• [How to complete this task] Set down the line that contains "['1年内到期的长期借款', '49,396,398.00', '28,000,000.00']" and every line after it to the end of the entries, exactly as they stand and nothing more.

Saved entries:
-------

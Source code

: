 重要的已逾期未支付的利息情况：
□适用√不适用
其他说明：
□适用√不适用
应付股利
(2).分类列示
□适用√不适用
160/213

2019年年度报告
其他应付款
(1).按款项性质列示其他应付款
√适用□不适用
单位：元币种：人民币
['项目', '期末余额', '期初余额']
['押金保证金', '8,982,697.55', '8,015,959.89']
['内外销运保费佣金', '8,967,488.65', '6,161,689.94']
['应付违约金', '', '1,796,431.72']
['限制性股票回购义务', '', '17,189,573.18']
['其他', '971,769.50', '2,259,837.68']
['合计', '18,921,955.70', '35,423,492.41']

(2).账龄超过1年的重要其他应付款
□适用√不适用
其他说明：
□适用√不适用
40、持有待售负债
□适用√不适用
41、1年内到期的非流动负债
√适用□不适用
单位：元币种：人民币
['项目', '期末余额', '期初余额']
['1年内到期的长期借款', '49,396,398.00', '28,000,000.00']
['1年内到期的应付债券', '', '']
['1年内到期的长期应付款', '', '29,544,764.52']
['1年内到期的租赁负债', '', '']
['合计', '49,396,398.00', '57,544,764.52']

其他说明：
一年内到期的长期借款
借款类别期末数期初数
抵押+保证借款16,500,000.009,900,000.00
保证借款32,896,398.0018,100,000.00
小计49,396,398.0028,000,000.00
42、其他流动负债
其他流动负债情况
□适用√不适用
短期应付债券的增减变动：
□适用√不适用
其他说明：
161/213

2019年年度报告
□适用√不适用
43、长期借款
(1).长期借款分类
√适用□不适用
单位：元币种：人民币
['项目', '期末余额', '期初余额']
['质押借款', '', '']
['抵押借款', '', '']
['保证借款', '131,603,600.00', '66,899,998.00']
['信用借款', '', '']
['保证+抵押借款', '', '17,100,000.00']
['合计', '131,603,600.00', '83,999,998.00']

-------

• [Output of the exercise]
['1年内到期的长期借款', '49,396,398.00', '28,000,000.00']
['1年内到期的应付债券', '', '']
['1年内到期的长期应付款', '', '29,544,764.52']
['1年内到期的租赁负债', '', '']
['合计', '49,396,398.00', '57,544,764.52']

其他说明：
一年内到期的长期借款
借款类别期末数期初数
抵押+保证借款16,500,000.009,900,000.00
保证借款32,896,398.0018,100,000.00
小计49,396,398.0028,000,000.00
42、其他流动负债
其他流动负债情况
□适用√不适用
短期应付债券的增减变动：
□适用√不适用
其他说明：
161/213

2019年年度报告
□适用√不适用
43、长期借款
(1).长期借款分类
√适用□不适用
单位：元币种：人民币
['项目', '期末余额', '期初余额']
['质押借款', '', '']
['抵押借款', '', '']
['保证借款', '131,603,600.00', '66,899,998.00']
['信用借款', '', '']
['保证+抵押借款', '', '17,100,000.00']
['合计', '131,603,600.00', '83,999,998.00']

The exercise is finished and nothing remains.